Elle est en terminale quand Jean-Marie Le Pen se qualifie pour le second tour de la présidentielle 2002. «On a fait toutes les manifs de l’entre-deux-tours», se remémore la digne fille de son père, qui faisait «le coup-de-poing contre le GUD à Tolbiac» dans les années 70. Pendant ses années à l’UEJF, elle s’occupe d’organiser le spectacle Rire contre le racisme, en coprod avec SOS Racisme. Remplir le Zénith quand on a 20 ans, sacré défi.
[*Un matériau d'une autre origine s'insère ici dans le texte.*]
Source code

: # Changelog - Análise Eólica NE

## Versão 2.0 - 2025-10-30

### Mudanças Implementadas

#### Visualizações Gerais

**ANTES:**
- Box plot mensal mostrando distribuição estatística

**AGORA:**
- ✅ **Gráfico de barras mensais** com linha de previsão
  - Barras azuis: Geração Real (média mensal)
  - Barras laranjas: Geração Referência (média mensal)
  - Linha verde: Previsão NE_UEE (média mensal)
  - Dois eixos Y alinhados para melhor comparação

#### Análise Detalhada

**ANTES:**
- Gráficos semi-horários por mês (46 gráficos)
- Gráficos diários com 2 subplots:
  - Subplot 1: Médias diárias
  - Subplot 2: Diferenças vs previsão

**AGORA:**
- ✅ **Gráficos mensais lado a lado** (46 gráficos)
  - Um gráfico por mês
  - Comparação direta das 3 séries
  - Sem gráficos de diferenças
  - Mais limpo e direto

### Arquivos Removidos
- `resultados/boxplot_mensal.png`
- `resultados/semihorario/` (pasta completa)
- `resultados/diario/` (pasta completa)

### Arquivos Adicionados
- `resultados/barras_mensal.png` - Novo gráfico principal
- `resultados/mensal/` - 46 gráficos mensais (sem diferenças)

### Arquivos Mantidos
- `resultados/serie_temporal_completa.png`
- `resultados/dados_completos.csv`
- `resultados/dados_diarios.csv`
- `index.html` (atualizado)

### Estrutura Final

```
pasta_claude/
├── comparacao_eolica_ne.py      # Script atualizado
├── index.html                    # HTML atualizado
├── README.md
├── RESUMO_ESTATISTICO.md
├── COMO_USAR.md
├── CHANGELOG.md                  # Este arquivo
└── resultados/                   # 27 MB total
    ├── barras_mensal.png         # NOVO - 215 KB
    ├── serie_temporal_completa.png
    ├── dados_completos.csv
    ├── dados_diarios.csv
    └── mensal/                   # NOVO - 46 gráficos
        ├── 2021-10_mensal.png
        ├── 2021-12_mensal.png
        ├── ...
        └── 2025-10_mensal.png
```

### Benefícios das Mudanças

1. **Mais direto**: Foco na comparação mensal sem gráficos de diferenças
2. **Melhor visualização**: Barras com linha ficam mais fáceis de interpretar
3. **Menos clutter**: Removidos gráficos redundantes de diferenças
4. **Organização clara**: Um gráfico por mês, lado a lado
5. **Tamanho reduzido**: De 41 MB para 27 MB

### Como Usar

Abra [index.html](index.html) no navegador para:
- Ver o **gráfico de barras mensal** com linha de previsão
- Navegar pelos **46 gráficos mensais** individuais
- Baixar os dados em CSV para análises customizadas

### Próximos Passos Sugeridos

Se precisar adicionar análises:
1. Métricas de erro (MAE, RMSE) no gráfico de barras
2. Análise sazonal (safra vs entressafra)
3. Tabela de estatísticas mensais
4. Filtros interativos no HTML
L’entrepreneuse kiffe Israël, sa mentalité «à l’américaine», son côté «sky is the limit».
Lors de la dernière présidentielle, elle signe un texte au vitriol contre Eric Zemmour dans Tribune juive : «Pas une voix juive pour les fachos». Exhorte «les enfants, petits-enfants, arrière-petits-enfants d’immigrés que nous sommes» à ne pas se laisser «berner» par le candidat d’extrême droite, partisan de la remigration. «Les Arabes à la mer ! C’est donc cette promesse qui nous autoriserait à balayer d’un revers de la main la devise républicaine ?» Elle en profite pour rappeler «d’où» elle parle : «Mon grand-père paternel a été déporté à Bergen-Belsen alors que son père faisait partie des poilus de 14-18. Désolée, Zemmour, mais la France de Pétain n’a pas protégé ses Juifs.»
De là son sentiment de trahison après l’attaque du Hamas. «Mes premiers posts Insta, c’était pour dire : “Ils sont où les potes?” Le pire, c’est que si Marine Le Pen passe en 2027, on sera les premiers à être dans la rue.» Pas évident, malgré deux heures d’entretien et deux semaines d’échanges par WhatsApp, de percer l’armure. Y a-t-il tout de même quelque chose qui lui fasse peur ? «La solitude.»